Re: [PATCH 5/7] xfs: honor the O_SYNC flag for aysnchronous direct I/O requests

Dave Chinner <david@xxxxxxxxxxxxx> · Fri, 30 Mar 2012 09:57:43 +1100

On Thu, Mar 29, 2012 at 06:05:03PM -0400, Jeff Moyer wrote:
> Hi,
> 
> If a file is opened with O_SYNC|O_DIRECT, the drive cache does not get
> flushed after the write completion for AIOs.  This patch attempts to fix
> that problem by marking an I/O as requiring a cache flush in endio
> processing, and then issuing the cache flush after any unwritten extent
> conversion is done.
> 
> Signed-off-by: Jeff Moyer <jmoyer@xxxxxxxxxx>

....

>         }
>  }
> +xfs_ioend_force_cache_flush(
> +	xfs_ioend_t	*ioend)
> +{
> +	struct xfs_inode *ip = XFS_I(ioend->io_inode);
> +	struct xfs_mount *mp = ip->i_mount;
> +	xfs_lsn_t	lsn = 0;
> +	int		err = 0;
> +	int		log_flushed = 0;
> +
> +	/*
> +	 * Check to see if we need to sync metadata.  If so,
> +	 * perform a log flush.  If not, just flush the disk
> +	 * write cache for the data disk.
> +	 */
> +	if (IS_SYNC(ioend->io_inode) ||
> +	    (ioend->io_iocb->ki_filp->f_flags & __O_SYNC)) {
> +		/*
> +		 * TODO: xfs_blkdev_issue_flush and _xfs_log_force_lsn
> +		 * are synchronous, and so will block the I/O
> +		 * completion work queue.
> +		 */

Sure, but the workqueue allows the default number of concurrent
per-cpu works to be executed (512, IIRC), so blocking the work here
simply means the next one will be executed in another per-cpu
kworker thread.
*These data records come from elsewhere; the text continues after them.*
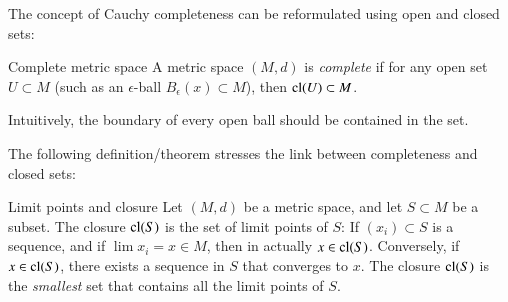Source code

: The concept of Cauchy completeness can be reformulated using open and closed sets:
\begin{myDefinition}{Complete metric space}{}
    A metric space $(M,d)$ is \emph{complete} if for any open set $U \subset M$ (such as an $\epsilon$-ball $B_\epsilon(x) \subset M$), then $\cl(U) \subset M$.
\end{myDefinition}
Intuitively, the boundary of every open ball should be contained in the set.

The following definition/theorem stresses the link between completeness and closed sets:
\begin{myTheorem}{Limit points and closure}{}
    Let $(M,d)$ be a metric space, and let $S \subset M$ be a subset. The closure $\cl(S)$ is the set of limit points of $S$: If $(x_i)\subset S$ is a sequence, and if $\lim x_i = x \in M$, then in actually $x \in \cl(S)$. Conversely, if $x \in \cl(S)$, there exists a sequence in $S$ that converges to $x$. The closure $\cl(S)$ is the \emph{smallest} set that contains all the limit points of $S$.
\end{myTheorem}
So I don't think this is an issue.

> +		/*
> +		 * If the log device is different from the data device,
> +		 * be sure to flush the cache on the data device
> +		 * first.
> +		 */
> +		if (mp->m_logdev_targp != mp->m_ddev_targp)
> +			xfs_blkdev_issue_flush(mp->m_ddev_targp);

The data device for the inode could be the realtime device, which
means this could be wrong. See xfs_file_fsync()....

> +
> +		xfs_ilock(ip, XFS_ILOCK_SHARED);
> +		if (xfs_ipincount(ip))
> +			lsn = ip->i_itemp->ili_last_lsn;
> +		xfs_iunlock(ip, XFS_ILOCK_SHARED);
> +		if (lsn)
> +			err = _xfs_log_force_lsn(mp, lsn, XFS_LOG_SYNC,
> +						 &log_flushed);

Yes, that is an fsync, but....

> +		if (err && ioend->io_result > 0)
> +			ioend->io_result = err;
> +		if (err || log_flushed)
> +			xfs_destroy_ioend(ioend);
> +		else
> +			xfs_ioend_flush_cache(ioend, mp->m_logdev_targp);
> +	} else
> +		/* data sync only, flush the disk cache */
> +		xfs_ioend_flush_cache(ioend, mp->m_ddev_targp);

... that is not an fdatasync.  That will miss EOF size updates or
unwritten extent conversion transactions that have been committed
but are not yet on disk. That is, it will force the data to be
stable, but not necessarily the metadata that points to the data...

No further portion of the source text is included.